Cerebras builds very large AI chips using an entire silicon wafer, unlike most chipmakers, who use smaller designs. Its main product, the Wafer Scale Engine 3, is made to train and run AI models faster than regular graphics processors. It is especially focused on tasks where AI models interact with users in real time. The company says its chips are faster than Nvidia’s GPUs for some uses.
Some experts remain cautious. Analysts at D.A. Davidson described the product as niche before the IPO. They noted that the technology is noteworthy, but the wafer-scale method is still new and less flexible than other AI chip designs. The main concern is not the product’s function, but how widely it can be adopted in the AI hardware market compared to more flexible GPU-based options.

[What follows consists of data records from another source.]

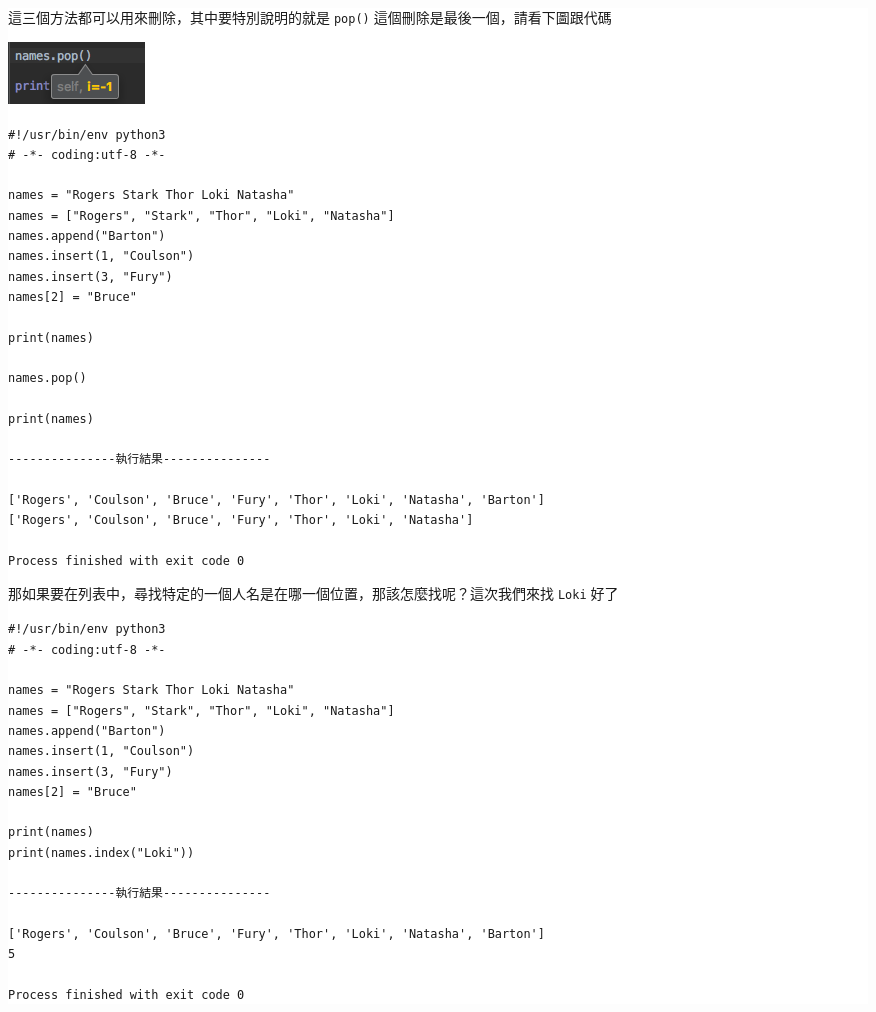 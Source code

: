 這三個方法都可以用來刪除，其中要特別說明的就是 `pop()` 這個刪除是最後一個，請看下圖跟代碼

![pop說明](./IMG/17.png)

```
#!/usr/bin/env python3
# -*- coding:utf-8 -*-

names = "Rogers Stark Thor Loki Natasha"
names = ["Rogers", "Stark", "Thor", "Loki", "Natasha"]
names.append("Barton")
names.insert(1, "Coulson")
names.insert(3, "Fury")
names[2] = "Bruce"

print(names)

names.pop()

print(names)

---------------執行結果---------------

['Rogers', 'Coulson', 'Bruce', 'Fury', 'Thor', 'Loki', 'Natasha', 'Barton']
['Rogers', 'Coulson', 'Bruce', 'Fury', 'Thor', 'Loki', 'Natasha']

Process finished with exit code 0
```

那如果要在列表中，尋找特定的一個人名是在哪一個位置，那該怎麼找呢？這次我們來找 `Loki` 好了

```
#!/usr/bin/env python3
# -*- coding:utf-8 -*-

names = "Rogers Stark Thor Loki Natasha"
names = ["Rogers", "Stark", "Thor", "Loki", "Natasha"]
names.append("Barton")
names.insert(1, "Coulson")
names.insert(3, "Fury")
names[2] = "Bruce"

print(names)
print(names.index("Loki"))

---------------執行結果---------------

['Rogers', 'Coulson', 'Bruce', 'Fury', 'Thor', 'Loki', 'Natasha', 'Barton']
5

Process finished with exit code 0
```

The IPO created two new billionaires. CEO Andrew Feldman now has a stake worth about $3.2 billion, and CTO Sean Lie’s stake is valued at around $1.7 billion. Feldman told CNBC that the company was ready for the public markets and that the IPO would help fund future growth.
Friday’s drop follows a pattern seen in other big tech IPOs, where early gains are often followed by profit-taking as lock-up periods end and institutions adjust their holdings.